Вот, наконец, приезжает Болеслава из Литвы, я радостно улыбаюсь ей, зная, что обо всем было договорено заранее и что товар по ее заказу исправно поступал к нам на склад, а мне рабочие вдруг отвечают, что заказанный ею товар уже продан. Им ведь без разницы, кому продавать, лишь бы получить прибыль. Болеслава, которая раньше приезжала с партнером, зная о предварительном заказе, на этот раз специально приехала одна. Явно не ожидая такой подлости, она была совершенно убита, ведь ей таким образом сорвали отнюдь не копеечную поездку. Вот тут я рассвирепел. Я высказал хозяину все, что я думаю о нем и о его бизнесе. Сказал, что если они будут так делать, то я вообще с ними работать не буду. Ребята, притихнув, молча, слушали мою гневную отповедь, весь наш торговый закуток был шокирован таким поведением наемного переводчика, но меня прорвало. Я пытался объяснить бестолковым китайцам, которые свою сиюминутную выгоду, конечно, получили, но явно теряли крупного клиента. Хозяин Лян пытался извиняться и старался набрать за несколько дней хоть какое-то количество необходимых кофт, но всего заказа набрать уже было невозможно. Мальчишки-рабочие потом еще долго со смехом вспоминали о моем возмущении, но мне было совсем не до смеха, ведь люди верили моим словам, а я бросать слова на ветер не привык. Мой, русский, менталитет сильно отличался от китайского.

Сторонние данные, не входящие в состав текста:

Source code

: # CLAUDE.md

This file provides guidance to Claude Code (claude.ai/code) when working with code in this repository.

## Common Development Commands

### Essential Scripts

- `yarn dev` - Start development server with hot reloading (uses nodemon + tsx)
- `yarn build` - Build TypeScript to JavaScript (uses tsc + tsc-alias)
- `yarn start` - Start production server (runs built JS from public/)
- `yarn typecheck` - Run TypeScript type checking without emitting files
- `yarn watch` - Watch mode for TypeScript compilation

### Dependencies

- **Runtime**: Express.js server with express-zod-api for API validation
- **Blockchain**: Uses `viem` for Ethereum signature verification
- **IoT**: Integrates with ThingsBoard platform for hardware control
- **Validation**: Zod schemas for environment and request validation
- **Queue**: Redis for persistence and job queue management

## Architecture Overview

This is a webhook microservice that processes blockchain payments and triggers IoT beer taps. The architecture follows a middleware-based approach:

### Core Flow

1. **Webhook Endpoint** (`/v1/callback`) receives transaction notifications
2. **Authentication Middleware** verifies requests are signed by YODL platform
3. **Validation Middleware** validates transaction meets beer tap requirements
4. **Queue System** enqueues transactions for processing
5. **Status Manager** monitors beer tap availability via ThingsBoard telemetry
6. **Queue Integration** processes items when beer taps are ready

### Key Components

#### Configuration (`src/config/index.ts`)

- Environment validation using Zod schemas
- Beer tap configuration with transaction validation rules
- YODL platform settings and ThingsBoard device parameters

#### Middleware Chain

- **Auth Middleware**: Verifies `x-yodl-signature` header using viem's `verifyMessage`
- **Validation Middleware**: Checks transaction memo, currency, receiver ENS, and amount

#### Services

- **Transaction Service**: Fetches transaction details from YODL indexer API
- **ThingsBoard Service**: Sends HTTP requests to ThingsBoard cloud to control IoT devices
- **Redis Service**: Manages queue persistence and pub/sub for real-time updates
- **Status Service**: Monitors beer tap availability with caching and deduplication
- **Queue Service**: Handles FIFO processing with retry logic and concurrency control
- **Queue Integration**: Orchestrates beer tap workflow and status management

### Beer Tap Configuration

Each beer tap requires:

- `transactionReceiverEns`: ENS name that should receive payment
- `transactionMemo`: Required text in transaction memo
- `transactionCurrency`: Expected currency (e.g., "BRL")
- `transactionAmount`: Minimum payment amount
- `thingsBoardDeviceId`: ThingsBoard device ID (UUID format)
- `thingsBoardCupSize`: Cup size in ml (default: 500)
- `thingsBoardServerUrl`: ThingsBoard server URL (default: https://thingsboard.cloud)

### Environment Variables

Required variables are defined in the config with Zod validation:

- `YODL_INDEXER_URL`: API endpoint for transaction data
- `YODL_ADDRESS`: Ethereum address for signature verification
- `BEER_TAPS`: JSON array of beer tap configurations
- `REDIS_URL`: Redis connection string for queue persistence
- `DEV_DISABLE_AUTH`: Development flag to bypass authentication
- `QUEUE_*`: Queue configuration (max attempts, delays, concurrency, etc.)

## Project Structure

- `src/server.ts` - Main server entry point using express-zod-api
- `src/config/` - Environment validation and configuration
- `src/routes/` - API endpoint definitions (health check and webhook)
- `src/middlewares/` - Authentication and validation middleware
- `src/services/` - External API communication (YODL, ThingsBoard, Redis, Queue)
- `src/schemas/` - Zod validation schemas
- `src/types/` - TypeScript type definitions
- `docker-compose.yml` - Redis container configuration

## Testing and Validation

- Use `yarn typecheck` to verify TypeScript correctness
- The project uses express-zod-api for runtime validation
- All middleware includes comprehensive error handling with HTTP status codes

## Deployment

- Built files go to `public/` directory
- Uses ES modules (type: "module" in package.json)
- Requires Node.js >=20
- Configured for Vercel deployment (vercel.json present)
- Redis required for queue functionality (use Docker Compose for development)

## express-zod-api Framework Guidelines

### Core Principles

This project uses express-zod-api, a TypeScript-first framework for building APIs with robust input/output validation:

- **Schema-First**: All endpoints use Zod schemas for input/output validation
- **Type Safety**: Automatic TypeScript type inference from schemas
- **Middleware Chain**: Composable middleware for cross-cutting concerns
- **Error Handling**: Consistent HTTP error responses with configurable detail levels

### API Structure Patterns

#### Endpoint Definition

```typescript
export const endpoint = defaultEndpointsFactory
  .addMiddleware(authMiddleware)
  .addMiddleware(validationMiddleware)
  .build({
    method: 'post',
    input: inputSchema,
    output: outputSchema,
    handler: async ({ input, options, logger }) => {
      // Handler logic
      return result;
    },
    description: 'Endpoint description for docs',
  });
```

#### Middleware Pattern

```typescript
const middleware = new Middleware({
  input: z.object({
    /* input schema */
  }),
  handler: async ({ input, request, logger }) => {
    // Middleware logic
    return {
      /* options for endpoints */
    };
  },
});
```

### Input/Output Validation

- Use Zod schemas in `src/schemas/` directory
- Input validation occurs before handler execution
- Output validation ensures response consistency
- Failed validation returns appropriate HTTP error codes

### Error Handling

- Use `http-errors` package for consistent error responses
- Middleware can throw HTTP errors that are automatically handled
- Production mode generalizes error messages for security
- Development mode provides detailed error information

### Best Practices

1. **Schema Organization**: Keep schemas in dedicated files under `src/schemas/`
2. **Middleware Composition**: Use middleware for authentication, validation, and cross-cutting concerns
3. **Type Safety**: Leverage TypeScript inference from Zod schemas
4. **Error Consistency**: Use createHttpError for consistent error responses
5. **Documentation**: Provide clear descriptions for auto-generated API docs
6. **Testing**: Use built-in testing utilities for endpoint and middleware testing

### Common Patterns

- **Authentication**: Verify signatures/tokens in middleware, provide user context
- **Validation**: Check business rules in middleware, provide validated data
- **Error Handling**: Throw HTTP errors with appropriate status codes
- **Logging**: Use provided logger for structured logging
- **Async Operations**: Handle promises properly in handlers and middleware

После этого разговора некоторое время китайцы четко выполняли полученные мною по телефону заказы. Перед своим приездом в Пекин торговцы из Москвы тоже стали звонить мне в общежитие, чтобы заказать определенную партию. В этом было значительное усовершенствование работы, поскольку в этом случае они могли не покупать все подряд, а заказать определенные модели по своему усмотрению, в зависимости от конъюнктуры своего рынка. Их заказы я передавал хозяевам, но те никак не могли понять обязательности исполнения таких заказов: то не обеспечат нужный цвет, то не обеспечат нужные модели. Попытки объяснить им ситуацию стали вызывать негативную ответную реакцию. Хозяин Лян даже вспылил, после моего очередного возмущения:

– Наш товар, что хотим, то и делаем, кому хотим, тому и продаем. А если ваши клиенты не приедут, что мы будем делать?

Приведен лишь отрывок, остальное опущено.